Being retired means I can do my duty to Greene King gastro pubs by drinking their IPA at 11.30am on a Wednesday. Yes, we do have pubs, such as the Old Spring , that open that early in the day. And stay open so folk can run their businesses using free internet.
So a brisk walk past the rowing clubs,
and down the expensive terraces of Cam-side Chesterton,
to one of our most unheralded boozers (I use the term ironically).
I started my NHS “career” a few hundred yards away in Union Lane, and even 30 years ago, before Craft, the Old Spring was gastro.
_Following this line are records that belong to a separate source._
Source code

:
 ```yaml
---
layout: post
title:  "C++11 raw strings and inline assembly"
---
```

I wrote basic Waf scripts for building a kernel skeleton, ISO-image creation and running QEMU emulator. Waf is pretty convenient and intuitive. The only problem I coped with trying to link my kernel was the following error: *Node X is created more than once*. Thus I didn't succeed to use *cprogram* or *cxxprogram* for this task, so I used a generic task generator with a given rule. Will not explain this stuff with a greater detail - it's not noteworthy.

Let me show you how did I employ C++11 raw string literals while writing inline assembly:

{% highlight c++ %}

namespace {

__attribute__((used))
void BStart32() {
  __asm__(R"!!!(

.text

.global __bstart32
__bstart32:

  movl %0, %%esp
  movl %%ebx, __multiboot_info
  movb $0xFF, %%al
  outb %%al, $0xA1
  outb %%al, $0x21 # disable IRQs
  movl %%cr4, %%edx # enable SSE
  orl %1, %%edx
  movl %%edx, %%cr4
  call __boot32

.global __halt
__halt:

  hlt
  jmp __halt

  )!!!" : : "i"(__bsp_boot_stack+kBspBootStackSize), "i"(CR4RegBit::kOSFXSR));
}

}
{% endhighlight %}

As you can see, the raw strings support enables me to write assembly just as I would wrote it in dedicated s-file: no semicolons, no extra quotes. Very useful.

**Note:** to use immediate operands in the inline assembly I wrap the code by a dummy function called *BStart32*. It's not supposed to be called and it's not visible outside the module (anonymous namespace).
It was the first place I saw “Taramasalata” on a menu; that’s how posh it was.
In the days when completion of the accounts meant working weekends through to July, we’d often spend Sunday lunchtime agreeing reclassification of the spend in the “Chairman’s fund”, or chasing folk in Waveney (where different time zones apply).
I suspect that sort of financial manoeuvring still goes on in here, though over flat whites rather than IPA and Abbot. I was (just) beaten to the seat by the fire by two suits who proceeded to talk SCART leads for 20 minutes over expensive coffee.
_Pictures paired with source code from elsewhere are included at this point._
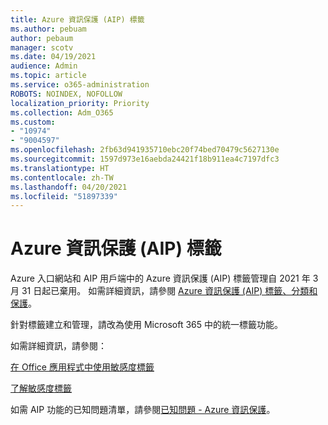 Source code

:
 ```yaml
---
title: Azure 資訊保護 (AIP) 標籤
ms.author: pebuam
author: pebaum
manager: scotv
ms.date: 04/19/2021
audience: Admin
ms.topic: article
ms.service: o365-administration
ROBOTS: NOINDEX, NOFOLLOW
localization_priority: Priority
ms.collection: Adm_O365
ms.custom:
- "10974"
- "9004597"
ms.openlocfilehash: 2fb63d941935710ebc20f74bed70479c5627130e
ms.sourcegitcommit: 1597d973e16aebda24421f18b911ea4c7197dfc3
ms.translationtype: HT
ms.contentlocale: zh-TW
ms.lasthandoff: 04/20/2021
ms.locfileid: "51897339"
---
```

# <a name="azure-information-protection-aip-labels"></a>Azure 資訊保護 (AIP) 標籤

Azure 入口網站和 AIP 用戶端中的 Azure 資訊保護 (AIP) 標籤管理自 2021 年 3 月 31 日起已棄用。 如需詳細資訊，請參閱 [Azure 資訊保護 (AIP) 標籤、分類和保護](https://docs.microsoft.com/azure/information-protection/aip-classification-and-protection)。

針對標籤建立和管理，請改為使用 Microsoft 365 中的統一標籤功能。 

如需詳細資訊，請參閱：

[在 Office 應用程式中使用敏感度標籤](https://docs.microsoft.com/microsoft-365/compliance/sensitivity-labels-office-apps)

[了解敏感度標籤](https://docs.microsoft.com/microsoft-365/compliance/sensitivity-labels)

如需 AIP 功能的已知問題清單，請參閱[已知問題 - Azure 資訊保護](https://docs.microsoft.com/azure/information-protection/known-issues)。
The other customers, braving half a coke, were here early for their noon lunch appointment with the Cambridge pashmina society. They couldn’t decide whether to make a decision about their dining choice, or just dither when the rest of them turned up.
I’ll say this, they at least know how to indicate the price of things here.
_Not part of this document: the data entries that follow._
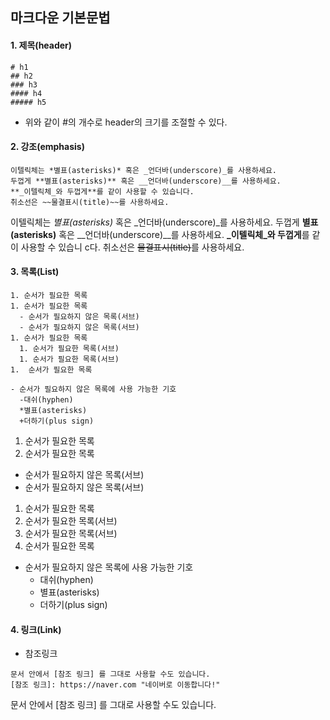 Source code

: ## 마크다운 기본문법

#### 1. 제목(header)

```
# h1
## h2
### h3
#### h4
##### h5
```
* 위와 같이 #의 개수로 header의 크기를 조절할 수 있다.

#### 2. 강조(emphasis)
```
이텔릭체는 *별표(asterisks)* 혹은 _언더바(underscore)_를 사용하세요.
두껍게 **별표(asterisks)** 혹은 __언더바(underscore)__를 사용하세요.
**_이텔릭체_와 두껍게**를 같이 사용할 수 있습니다.
취소선은 ~~물결표시(title)~~를 사용하세요.
```

이텔릭체는 *별표(asterisks)* 혹은 _언더바(underscore)_를 사용하세요.
두껍게 **별표(asterisks)** 혹은 __언더바(underscore)__를 사용하세요.
**_이텔릭체_와 두껍게**를 같이 사용할 수 있습니 c다.
취소선은 ~~물결표시(title)~~를 사용하세요.


#### 3. 목록(List)

```
1. 순서가 필요한 목록
1. 순서가 필요한 목록
  - 순서가 필요하지 않은 목록(서브)
  - 순서가 필요하지 않은 목록(서브)
1. 순서가 필요한 목록
  1. 순서가 필요한 목록(서브)
  1. 순서가 필요한 목록(서브)
1.  순서가 필요한 목록

- 순서가 필요하지 않은 목록에 사용 가능한 기호
  -대쉬(hyphen)
  *별표(asterisks)
  +더하기(plus sign)
  ```
  
1. 순서가 필요한 목록
1. 순서가 필요한 목록
  - 순서가 필요하지 않은 목록(서브)
  - 순서가 필요하지 않은 목록(서브)
1. 순서가 필요한 목록
  1. 순서가 필요한 목록(서브)
  1. 순서가 필요한 목록(서브)
1.  순서가 필요한 목록

- 순서가 필요하지 않은 목록에 사용 가능한 기호   
  - 대쉬(hyphen)  
  * 별표(asterisks)  
  + 더하기(plus sign)
  
#### 4. 링크(Link)
* 참조링크

```
문서 안에서 [참조 링크] 를 그대로 사용할 수도 있습니다.
[참조 링크]: https://naver.com "네이버로 이동합니다!"
  ```
문서 안에서 [참조 링크] 를 그대로 사용할 수도 있습니다.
Some cosy seating and the sort of scatter cushions that Mudgie loves so much.
When Pints and Pubs visited year ago, his review had a 3 word summary;
“SIX POUND PUNK“
The Brew Dog on tap is, of course, worth every penny, as it’s genuine craft. But the recent reintroduction of Punk into Spoons rather highlights the premium.
Until the CAMRA Revitalisation proposals get passed next month, I am of course allowed to pick the cask.
Please don’t tell me I should have had Strongarm/ Olde Trip/”House” beer; I knew the IPA would be the cheapest pint. It was four quid.
It was also pretty good; cool, foamy and smooth. An easy NBSS 3+, and a shoe-in for the Beer guide anywhere in Scotland.
Apart from the crackle of the fire and the SCART talk, the only noise was pleasant; a soundtrack of Carole King (amazingly, NOT Tapestry).
It’ll be another 20 years before I go back, but this is more proof that in Cambridge you don’t play the Cask Ale Lottery. You just need to win the Lottery to afford to drink there.